Ali Hirji, ORION Community Manager

A synopsis and perspective on a breakout session led by IBM InfoSphere BigInsights’ Worldwide Technical Sales Leader, Dirk deRoos at the 2013 THINK Conference

Data is the new oil. But it could also be that silicon snake oil. Dirk deRoos engages us on how to gather data, analyze it and act upon this analysis in a meaningful way. Bad data management will result in garbage in and garbage out. Dirk provided some ways to help prevent this.

Before I offer my summary, I will categorize the essential nuggets in three sections:

Data available to an organization is different from data an organization can use. Data has social realms and data needs to be analyzed in terms of impact. In order to manage and utilize data effectively, organizations need to ask themselves:

1) What are our data requirements?

Bring data to scale! On an individual or institutional basis, you need a defined paradigm for your data. Knowing your data requirements influences and justifies any further responses to data. Just because there is a lot of data does not mean you must have it all: beware of enterprise amnesia.

2) When are we planning to use this data?

Recognize the growing velocity of data: data has a lifetime. If the data will not be used immediately, storing it appropriately and relating it to daily work influences the data’s potency.

3) Where is the infrastructure to support your data plans and requirements?

The architectures you use to manage data: more amalgamation of traditional to contemporary data warehouse approaches are required (consider checking Dirk’s slides for more).

Data, as a theoretical concept is fairly clear.

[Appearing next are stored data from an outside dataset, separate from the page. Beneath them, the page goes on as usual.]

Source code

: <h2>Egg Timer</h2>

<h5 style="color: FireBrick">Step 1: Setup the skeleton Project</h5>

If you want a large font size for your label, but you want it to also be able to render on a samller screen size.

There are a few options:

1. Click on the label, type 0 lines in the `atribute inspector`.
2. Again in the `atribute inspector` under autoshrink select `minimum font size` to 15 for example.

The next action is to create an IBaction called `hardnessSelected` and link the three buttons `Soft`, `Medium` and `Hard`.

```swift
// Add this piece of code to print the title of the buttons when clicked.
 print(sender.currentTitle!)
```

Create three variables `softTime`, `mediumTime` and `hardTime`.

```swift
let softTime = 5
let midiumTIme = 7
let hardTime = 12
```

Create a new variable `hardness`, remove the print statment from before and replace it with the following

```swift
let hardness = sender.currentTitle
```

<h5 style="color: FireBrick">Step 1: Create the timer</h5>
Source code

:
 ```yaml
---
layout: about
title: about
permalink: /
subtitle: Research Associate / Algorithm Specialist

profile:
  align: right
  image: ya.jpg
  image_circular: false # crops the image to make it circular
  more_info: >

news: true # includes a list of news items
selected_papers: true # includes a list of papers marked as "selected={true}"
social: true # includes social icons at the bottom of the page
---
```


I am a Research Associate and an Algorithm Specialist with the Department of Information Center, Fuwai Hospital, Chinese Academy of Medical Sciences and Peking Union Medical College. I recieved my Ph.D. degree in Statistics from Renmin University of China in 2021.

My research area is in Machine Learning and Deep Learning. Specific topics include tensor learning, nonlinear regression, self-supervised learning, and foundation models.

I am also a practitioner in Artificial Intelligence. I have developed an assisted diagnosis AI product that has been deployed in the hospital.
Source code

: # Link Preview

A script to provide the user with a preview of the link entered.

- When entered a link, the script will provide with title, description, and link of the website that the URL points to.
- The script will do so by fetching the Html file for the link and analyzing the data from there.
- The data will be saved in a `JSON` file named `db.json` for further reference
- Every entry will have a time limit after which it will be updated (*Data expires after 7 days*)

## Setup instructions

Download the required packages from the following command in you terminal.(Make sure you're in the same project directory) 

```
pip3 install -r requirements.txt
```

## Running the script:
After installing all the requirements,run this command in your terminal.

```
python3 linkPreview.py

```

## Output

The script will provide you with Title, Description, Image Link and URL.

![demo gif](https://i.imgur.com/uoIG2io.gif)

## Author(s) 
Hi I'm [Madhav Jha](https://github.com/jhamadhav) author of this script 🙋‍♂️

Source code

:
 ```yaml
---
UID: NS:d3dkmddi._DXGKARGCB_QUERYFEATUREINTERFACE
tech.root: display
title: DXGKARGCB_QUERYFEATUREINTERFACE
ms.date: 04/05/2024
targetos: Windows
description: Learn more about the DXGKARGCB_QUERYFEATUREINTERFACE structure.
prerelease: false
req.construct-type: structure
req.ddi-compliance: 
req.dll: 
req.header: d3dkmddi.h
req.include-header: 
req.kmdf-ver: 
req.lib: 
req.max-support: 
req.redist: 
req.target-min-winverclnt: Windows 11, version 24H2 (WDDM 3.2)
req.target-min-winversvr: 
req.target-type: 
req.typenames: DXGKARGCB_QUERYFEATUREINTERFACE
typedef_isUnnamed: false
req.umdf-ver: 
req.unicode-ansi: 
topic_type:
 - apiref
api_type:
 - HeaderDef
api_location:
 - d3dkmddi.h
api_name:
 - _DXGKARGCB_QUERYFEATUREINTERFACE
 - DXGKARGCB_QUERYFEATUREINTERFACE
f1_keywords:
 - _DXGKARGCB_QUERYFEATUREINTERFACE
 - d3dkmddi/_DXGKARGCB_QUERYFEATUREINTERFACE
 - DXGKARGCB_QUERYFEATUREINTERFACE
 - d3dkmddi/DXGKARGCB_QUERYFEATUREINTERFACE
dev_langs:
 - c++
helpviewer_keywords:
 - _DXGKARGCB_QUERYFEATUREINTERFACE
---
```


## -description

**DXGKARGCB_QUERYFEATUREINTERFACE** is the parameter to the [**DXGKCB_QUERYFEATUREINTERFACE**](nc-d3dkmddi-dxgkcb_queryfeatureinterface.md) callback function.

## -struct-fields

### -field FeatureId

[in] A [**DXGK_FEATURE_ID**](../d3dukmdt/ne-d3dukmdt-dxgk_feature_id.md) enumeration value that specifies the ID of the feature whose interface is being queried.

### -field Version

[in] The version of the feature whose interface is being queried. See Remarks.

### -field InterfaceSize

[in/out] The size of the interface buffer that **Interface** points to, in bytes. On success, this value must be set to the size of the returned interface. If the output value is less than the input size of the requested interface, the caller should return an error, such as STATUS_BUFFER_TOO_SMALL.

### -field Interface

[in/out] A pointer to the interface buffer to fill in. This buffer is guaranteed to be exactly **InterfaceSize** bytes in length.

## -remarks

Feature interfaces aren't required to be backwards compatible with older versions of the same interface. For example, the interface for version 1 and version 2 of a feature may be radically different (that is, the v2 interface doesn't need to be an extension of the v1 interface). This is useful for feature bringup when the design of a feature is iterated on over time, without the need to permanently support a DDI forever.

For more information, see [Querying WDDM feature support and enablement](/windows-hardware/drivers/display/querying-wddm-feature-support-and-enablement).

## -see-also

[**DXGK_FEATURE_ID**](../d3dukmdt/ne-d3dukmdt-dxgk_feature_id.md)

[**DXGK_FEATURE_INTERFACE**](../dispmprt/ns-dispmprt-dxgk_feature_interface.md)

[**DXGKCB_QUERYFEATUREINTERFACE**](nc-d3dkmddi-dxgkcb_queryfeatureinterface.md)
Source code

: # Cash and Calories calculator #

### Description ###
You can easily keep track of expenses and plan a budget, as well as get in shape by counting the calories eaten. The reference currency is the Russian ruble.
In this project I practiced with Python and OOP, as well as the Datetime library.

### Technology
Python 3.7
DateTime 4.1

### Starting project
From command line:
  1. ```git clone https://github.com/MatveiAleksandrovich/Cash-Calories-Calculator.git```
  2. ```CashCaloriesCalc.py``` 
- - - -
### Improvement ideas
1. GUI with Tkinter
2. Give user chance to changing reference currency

However, what does it translate into practically? If data is the new oil, what does it help us to produce? What does data enable? And, given this oil is a non-perishable resource, how can all this data generated be converted into meaningful outputs?

Data, if you will, is information waiting to be converted into knowledge. Knowledge, then, needs to be utilized effectively to take positive effect. Understanding data in practice compels us to uncover the new means of data production.

Now, though, data via the cloud for example, reveals how data permeates every cabinet of our daily activities. We are drowning in data: 12 plus terabytes of data on Twitter and 25 plus terabytes of data on Facebook mobilizes a significant challenge to data utilization. How do we sift through the garbage and analyze this data?  Furthermore, how do we accommodate for storing such data and what sets the bar on a relevant analytic tool?

During the morning talks, we heard about sentiment analysis. Yes, perhaps a tweet can be compared via a valency factor; but data comes in more than just 140 characters.

Heck, it is not a pool of data we are drowning in, it is just a drop.

During the conversation, a representative of Durham College suggested that they are an example of what many have become: data hoarders. If you have all of this data, what are you doing with it? A representative from Queens University explained that data keeps get piled upon for future reference.

But there is a time-sensitivity here.

Dirk explained how companies like Nike are taking advantage of data from twitter to predict what adverts would be most compelling to geographic specific people. However, this data can only be useful if it is planned and managed properly.

For ORION, we recognize the expanding volume of data we transfer. Perhaps, now, we need to further engage the Research, Education, and Innovation world with how this speedy and sizeable data can evolve into more innovative work ideas.

Dirk closed his session with a call for a change in human behaviour and how we manage data. We need to be responsible with our data.